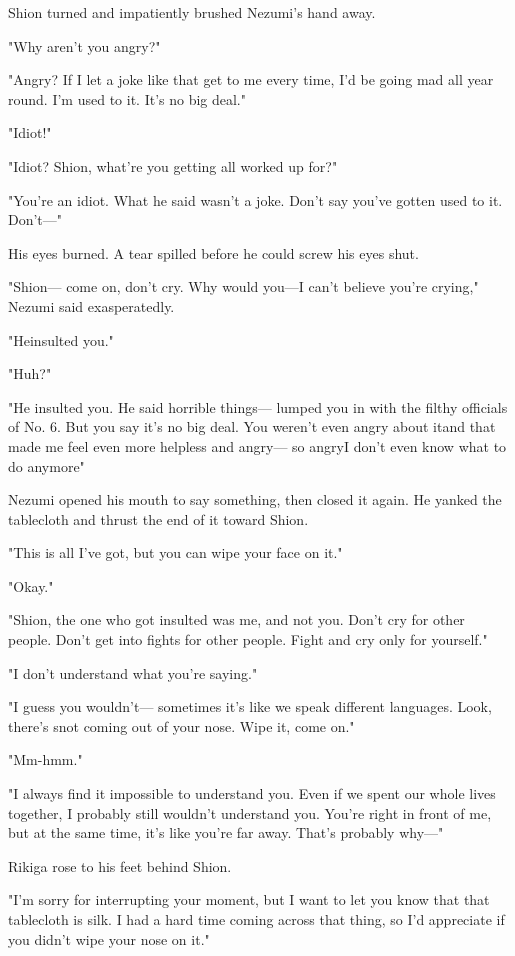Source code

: Shion turned and impatiently brushed Nezumi's hand away.

"Why aren't you angry?"

"Angry? If I let a joke like that get to me every time, I'd be going mad
all year round. I'm used to it. It's no big deal."

"Idiot!"

"Idiot? Shion, what're you getting all worked up for?"

"You're an idiot. What he said wasn't a joke. Don't say you've gotten
used to it. Don't---"

His eyes burned. A tear spilled before he could screw his eyes shut.

"Shion--- come on, don't cry. Why would you\el ---I can't believe you're
crying," Nezumi said exasperatedly.

"He\el insulted you."

"Huh?"

"He insulted you. He said horrible things--- lumped you in with the filthy
officials of No. 6. But you say it's no big deal. You weren't even angry
about it\el and that made me feel even more helpless and angry--- so
angry\el I don't even know what to do anymore\el "

Nezumi opened his mouth to say something, then closed it again. He
yanked the tablecloth and thrust the end of it toward Shion.

"This is all I've got, but you can wipe your face on it."

"Okay."

"Shion, the one who got insulted was me, and not you. Don't cry for
other people. Don't get into fights for other people. Fight and cry only
for yourself."

"I don't understand what you're saying."

"I guess you wouldn't--- sometimes it's like we speak different languages.
Look, there's snot coming out of your nose. Wipe it, come on."

"Mm-hmm."

"I always find it impossible to understand you. Even if we spent our
whole lives together, I probably still wouldn't understand you. You're
right in front of me, but at the same time, it's like you're far away.
That's probably why---"

Rikiga rose to his feet behind Shion.

"I'm sorry for interrupting your moment, but I want to let you know that
that tablecloth is silk. I had a hard time coming across that thing, so
I'd appreciate if you didn't wipe your nose on it."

------------------------

● Work to complete
Drop the images and copy all the data exactly.

● Your response
Source code

: Shion turned and impatiently brushed Nezumi's hand away.

"Why aren't you angry?"

"Angry? If I let a joke like that get to me every time, I'd be going mad
all year round. I'm used to it. It's no big deal."

"Idiot!"

"Idiot? Shion, what're you getting all worked up for?"

"You're an idiot. What he said wasn't a joke. Don't say you've gotten
used to it. Don't---"

His eyes burned. A tear spilled before he could screw his eyes shut.

"Shion--- come on, don't cry. Why would you\el ---I can't believe you're
crying," Nezumi said exasperatedly.

"He\el insulted you."

"Huh?"

"He insulted you. He said horrible things--- lumped you in with the filthy
officials of No. 6. But you say it's no big deal. You weren't even angry
about it\el and that made me feel even more helpless and angry--- so
angry\el I don't even know what to do anymore\el "

Nezumi opened his mouth to say something, then closed it again. He
yanked the tablecloth and thrust the end of it toward Shion.

"This is all I've got, but you can wipe your face on it."

"Okay."

"Shion, the one who got insulted was me, and not you. Don't cry for
other people. Don't get into fights for other people. Fight and cry only
for yourself."

"I don't understand what you're saying."

"I guess you wouldn't--- sometimes it's like we speak different languages.
Look, there's snot coming out of your nose. Wipe it, come on."

"Mm-hmm."

"I always find it impossible to understand you. Even if we spent our
whole lives together, I probably still wouldn't understand you. You're
right in front of me, but at the same time, it's like you're far away.
That's probably why---"

Rikiga rose to his feet behind Shion.

"I'm sorry for interrupting your moment, but I want to let you know that
that tablecloth is silk. I had a hard time coming across that thing, so
I'd appreciate if you didn't wipe your nose on it."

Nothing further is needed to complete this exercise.